THE BALANCE OF NATURE
This is not to say that we are always looking out for the interests of the species, few of us are. But then we are practically never looking out for the interests of a stranger, although if we see him collapse on the street many of us would feel a strong impulse to come to his assistance. Similarly, the appropriate time to recognize the interests of the species is when we become aware that they are threatened. And in any event, insofar as we accept the responsibility of deciding for the species, the argument that ought to work is that which takes the interests of the species into account.
I think that the social critics should be, on the whole, very well satisfied by now. But the ideological critics are a different matter altogether.

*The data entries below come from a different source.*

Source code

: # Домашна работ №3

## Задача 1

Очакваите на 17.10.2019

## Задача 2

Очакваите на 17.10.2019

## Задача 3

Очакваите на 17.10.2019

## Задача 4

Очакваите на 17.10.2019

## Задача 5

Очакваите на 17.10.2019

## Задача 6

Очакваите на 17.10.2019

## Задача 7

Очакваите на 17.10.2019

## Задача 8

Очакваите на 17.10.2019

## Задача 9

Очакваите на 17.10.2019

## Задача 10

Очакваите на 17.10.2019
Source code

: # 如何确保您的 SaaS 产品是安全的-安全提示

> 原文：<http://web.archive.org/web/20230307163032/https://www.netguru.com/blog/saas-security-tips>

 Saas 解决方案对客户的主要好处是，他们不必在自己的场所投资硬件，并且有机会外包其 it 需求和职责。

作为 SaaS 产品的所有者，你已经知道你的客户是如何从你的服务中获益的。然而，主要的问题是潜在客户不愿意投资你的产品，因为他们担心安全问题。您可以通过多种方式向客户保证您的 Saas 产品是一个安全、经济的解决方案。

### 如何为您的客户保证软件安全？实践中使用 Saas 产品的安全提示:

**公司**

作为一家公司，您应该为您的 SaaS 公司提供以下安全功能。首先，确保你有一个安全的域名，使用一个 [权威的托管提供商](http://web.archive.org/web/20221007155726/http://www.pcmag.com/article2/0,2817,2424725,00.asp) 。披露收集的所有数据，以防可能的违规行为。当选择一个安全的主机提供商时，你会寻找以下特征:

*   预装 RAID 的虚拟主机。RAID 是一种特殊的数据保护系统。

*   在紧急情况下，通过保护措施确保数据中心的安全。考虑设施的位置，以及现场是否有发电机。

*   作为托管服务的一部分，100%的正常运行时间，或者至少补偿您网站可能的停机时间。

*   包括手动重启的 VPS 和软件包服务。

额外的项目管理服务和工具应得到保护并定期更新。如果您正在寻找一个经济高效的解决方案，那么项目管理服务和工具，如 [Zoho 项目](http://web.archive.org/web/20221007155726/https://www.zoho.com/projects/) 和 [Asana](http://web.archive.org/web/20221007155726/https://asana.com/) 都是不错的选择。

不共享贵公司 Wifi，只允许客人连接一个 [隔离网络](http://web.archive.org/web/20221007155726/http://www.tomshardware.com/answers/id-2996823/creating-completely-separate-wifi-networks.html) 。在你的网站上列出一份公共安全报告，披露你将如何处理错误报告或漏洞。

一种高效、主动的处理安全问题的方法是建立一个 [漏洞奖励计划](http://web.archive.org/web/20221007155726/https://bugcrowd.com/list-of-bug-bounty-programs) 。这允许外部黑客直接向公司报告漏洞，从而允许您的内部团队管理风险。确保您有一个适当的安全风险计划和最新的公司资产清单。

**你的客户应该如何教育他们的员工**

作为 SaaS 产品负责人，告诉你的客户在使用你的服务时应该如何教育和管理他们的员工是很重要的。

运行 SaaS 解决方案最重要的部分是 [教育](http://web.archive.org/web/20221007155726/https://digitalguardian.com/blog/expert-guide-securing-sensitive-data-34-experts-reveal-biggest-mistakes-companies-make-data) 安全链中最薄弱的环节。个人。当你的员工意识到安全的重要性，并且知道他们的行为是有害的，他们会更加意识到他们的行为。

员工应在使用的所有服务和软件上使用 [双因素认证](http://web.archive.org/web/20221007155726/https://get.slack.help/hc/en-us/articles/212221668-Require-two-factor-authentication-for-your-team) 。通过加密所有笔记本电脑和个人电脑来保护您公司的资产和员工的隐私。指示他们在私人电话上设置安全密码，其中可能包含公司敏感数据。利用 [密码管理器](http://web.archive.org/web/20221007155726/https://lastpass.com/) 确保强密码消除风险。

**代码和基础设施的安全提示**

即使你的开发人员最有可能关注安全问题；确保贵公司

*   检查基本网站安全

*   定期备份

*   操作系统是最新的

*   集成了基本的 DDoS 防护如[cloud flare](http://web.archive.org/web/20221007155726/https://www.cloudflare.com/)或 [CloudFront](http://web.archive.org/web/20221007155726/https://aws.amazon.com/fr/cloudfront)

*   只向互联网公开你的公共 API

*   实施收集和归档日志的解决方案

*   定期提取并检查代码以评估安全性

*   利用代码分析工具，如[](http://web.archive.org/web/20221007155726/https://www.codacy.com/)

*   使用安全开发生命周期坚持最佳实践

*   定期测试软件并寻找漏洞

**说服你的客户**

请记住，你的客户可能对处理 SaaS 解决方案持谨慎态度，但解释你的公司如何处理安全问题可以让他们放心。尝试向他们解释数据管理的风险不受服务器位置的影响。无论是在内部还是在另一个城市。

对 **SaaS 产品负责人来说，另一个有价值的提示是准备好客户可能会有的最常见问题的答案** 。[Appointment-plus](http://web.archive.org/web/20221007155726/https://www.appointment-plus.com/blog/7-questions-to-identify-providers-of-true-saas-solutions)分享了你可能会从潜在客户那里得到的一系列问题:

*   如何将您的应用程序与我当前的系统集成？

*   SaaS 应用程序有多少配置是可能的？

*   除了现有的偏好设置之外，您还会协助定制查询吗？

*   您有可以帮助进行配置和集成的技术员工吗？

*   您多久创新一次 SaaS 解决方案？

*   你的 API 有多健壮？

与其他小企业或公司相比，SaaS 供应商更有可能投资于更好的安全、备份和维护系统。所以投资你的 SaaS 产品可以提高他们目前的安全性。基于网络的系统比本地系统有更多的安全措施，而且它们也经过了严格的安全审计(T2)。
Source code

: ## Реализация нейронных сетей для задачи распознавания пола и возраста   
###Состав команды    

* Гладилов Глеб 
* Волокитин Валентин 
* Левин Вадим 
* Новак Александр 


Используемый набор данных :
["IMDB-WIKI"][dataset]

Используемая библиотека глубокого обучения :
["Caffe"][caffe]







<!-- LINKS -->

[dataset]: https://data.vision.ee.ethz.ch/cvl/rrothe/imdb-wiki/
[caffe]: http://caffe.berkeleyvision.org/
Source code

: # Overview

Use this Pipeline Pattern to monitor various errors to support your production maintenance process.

They may agree, though grudgingly, that given the present situation space science provides a possible solution. Or even, that given the present dilemma, space science looks essential. Nevertheless, they may want to challenge the description of the dilemma and insist on a solution more to their liking. And their alternative is this. Space science looks imperative because of the enormous pressure that the incredibly large population is putting on the environment, particularly when that population demands increasingly larger per capita shares of energy and other resources. But is it not obvious that if our numbers were significantly reduced, and our demands for consumption lowered, then the pressure on the environment would be relieved?
Suppose that we institute programs that would lower the total population of the planet. First we cut it in half in fifty years. With other measures that would involve a simpler standard of living and reduced energy consumption per capita, this would certainly accomplish much to make our problems manageable. Suppose then that we continue to cut in half the population of the Earth every fifty years, until after a few centuries the impact of humans on the environment is no longer a threat to the entire planet. China is already taking stern measures to reduce its population drastically. It seems, then, that there are alternatives to the exploration of space.
Now, how could such a momentous decision to reduce population be implemented on a global scale? The amount of coercion in China is considerable, in spite of the fact that China is a relatively homogenous society in which a dominant political ideology facilitates near unanimity of opinion. But I am not sure it is reasonable to suppose that anything short of widespread and unmitigated disaster could bring together the different hostile factions in the world to put such a global program into effect. The disaster may come. Although by then it might be too late. And even if the struggle could still succeed, the misery visited upon mankind may be too high a price to pay, particularly if space exploration could have kept disaster at bay. It does not seem like much of an alternative after all.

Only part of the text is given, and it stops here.